Take from the listing each line that has the string "libs".

Content starts

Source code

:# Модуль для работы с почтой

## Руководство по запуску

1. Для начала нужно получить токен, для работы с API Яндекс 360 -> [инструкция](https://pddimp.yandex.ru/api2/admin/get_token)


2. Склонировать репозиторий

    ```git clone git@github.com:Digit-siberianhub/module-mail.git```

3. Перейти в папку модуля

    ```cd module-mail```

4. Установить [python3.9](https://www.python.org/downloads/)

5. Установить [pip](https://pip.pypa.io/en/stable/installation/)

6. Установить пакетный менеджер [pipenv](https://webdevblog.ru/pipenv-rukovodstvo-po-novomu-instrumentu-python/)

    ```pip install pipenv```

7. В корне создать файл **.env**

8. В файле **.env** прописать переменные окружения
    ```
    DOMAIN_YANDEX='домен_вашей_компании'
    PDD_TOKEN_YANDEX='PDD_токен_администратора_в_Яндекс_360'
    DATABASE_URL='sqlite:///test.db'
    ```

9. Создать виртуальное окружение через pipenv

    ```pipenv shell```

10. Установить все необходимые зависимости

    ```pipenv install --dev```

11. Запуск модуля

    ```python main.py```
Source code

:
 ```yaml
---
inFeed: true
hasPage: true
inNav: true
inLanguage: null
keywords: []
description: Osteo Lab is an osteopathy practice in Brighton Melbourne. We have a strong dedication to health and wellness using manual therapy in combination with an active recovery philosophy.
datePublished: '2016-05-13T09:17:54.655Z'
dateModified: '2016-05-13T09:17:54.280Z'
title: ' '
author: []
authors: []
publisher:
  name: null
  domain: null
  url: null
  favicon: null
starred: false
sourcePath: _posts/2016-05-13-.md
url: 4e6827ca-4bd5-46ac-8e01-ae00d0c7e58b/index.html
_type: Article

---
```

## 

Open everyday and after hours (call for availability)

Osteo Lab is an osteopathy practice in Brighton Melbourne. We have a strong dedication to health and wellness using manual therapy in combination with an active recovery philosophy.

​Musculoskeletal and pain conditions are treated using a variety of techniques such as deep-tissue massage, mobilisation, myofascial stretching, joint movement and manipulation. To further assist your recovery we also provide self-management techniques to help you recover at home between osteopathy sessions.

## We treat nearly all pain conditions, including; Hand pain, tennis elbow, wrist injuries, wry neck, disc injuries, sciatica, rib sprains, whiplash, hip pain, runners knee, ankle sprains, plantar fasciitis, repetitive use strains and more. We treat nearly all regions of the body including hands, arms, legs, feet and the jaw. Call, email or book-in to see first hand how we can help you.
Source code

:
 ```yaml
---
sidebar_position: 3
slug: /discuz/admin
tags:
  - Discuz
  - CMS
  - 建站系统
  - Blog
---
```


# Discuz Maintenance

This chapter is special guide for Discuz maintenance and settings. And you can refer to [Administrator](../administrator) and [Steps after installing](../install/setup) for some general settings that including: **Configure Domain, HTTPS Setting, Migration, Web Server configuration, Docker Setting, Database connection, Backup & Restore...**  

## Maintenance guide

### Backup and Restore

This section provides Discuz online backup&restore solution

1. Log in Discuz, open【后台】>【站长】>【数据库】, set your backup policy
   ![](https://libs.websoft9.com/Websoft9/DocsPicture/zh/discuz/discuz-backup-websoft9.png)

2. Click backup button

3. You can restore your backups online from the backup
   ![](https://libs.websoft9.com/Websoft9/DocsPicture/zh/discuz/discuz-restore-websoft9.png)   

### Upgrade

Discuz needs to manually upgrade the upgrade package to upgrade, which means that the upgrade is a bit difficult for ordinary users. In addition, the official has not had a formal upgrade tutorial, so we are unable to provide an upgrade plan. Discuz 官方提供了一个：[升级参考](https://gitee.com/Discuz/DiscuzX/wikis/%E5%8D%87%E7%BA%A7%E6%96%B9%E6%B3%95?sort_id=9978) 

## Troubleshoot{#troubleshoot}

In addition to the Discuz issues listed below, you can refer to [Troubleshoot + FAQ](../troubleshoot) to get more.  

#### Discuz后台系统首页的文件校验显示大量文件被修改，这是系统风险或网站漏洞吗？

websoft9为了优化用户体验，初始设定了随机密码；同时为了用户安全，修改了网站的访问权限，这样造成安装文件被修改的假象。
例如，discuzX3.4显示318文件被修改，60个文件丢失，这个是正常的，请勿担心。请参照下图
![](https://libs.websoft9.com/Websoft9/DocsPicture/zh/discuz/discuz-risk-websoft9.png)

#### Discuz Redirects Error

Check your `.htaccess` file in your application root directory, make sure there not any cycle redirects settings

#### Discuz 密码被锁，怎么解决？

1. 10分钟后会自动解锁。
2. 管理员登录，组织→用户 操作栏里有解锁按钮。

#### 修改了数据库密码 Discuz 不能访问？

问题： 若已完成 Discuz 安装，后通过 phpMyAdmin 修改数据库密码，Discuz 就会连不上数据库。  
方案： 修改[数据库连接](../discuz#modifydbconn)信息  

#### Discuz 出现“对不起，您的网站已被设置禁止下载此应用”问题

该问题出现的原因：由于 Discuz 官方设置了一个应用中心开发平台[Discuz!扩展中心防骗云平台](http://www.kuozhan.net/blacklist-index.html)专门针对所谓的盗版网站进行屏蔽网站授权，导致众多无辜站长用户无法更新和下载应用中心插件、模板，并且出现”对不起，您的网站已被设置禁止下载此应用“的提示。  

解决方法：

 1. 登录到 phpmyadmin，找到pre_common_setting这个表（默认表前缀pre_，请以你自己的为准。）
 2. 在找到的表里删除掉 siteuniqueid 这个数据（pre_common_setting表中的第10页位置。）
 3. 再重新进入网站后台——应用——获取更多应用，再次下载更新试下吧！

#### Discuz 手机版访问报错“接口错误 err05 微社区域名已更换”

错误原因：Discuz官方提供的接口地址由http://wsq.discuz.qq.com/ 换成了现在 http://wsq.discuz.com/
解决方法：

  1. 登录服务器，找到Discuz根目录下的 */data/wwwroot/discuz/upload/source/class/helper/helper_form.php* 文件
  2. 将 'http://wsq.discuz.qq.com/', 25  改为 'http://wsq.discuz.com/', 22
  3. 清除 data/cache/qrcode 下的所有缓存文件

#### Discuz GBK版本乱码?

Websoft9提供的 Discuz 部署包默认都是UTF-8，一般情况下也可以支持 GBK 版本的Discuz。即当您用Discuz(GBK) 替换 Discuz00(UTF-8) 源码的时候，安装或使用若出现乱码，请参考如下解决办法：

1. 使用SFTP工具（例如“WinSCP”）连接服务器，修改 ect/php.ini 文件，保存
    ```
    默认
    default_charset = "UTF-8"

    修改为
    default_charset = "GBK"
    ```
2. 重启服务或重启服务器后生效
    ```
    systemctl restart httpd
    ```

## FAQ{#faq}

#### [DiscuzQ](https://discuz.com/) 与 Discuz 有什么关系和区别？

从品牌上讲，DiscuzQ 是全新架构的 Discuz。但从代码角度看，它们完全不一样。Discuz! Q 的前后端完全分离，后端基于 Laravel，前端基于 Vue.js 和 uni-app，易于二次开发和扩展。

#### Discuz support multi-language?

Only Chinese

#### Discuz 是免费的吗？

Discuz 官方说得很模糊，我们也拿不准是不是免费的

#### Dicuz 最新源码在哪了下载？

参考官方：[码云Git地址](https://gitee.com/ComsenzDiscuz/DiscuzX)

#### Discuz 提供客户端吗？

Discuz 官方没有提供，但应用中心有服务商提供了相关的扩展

Content ends

• Task result:
   ![](https://libs.websoft9.com/Websoft9/DocsPicture/zh/discuz/discuz-backup-websoft9.png)
   ![](https://libs.websoft9.com/Websoft9/DocsPicture/zh/discuz/discuz-restore-websoft9.png)   
![](https://libs.websoft9.com/Websoft9/DocsPicture/zh/discuz/discuz-risk-websoft9.png)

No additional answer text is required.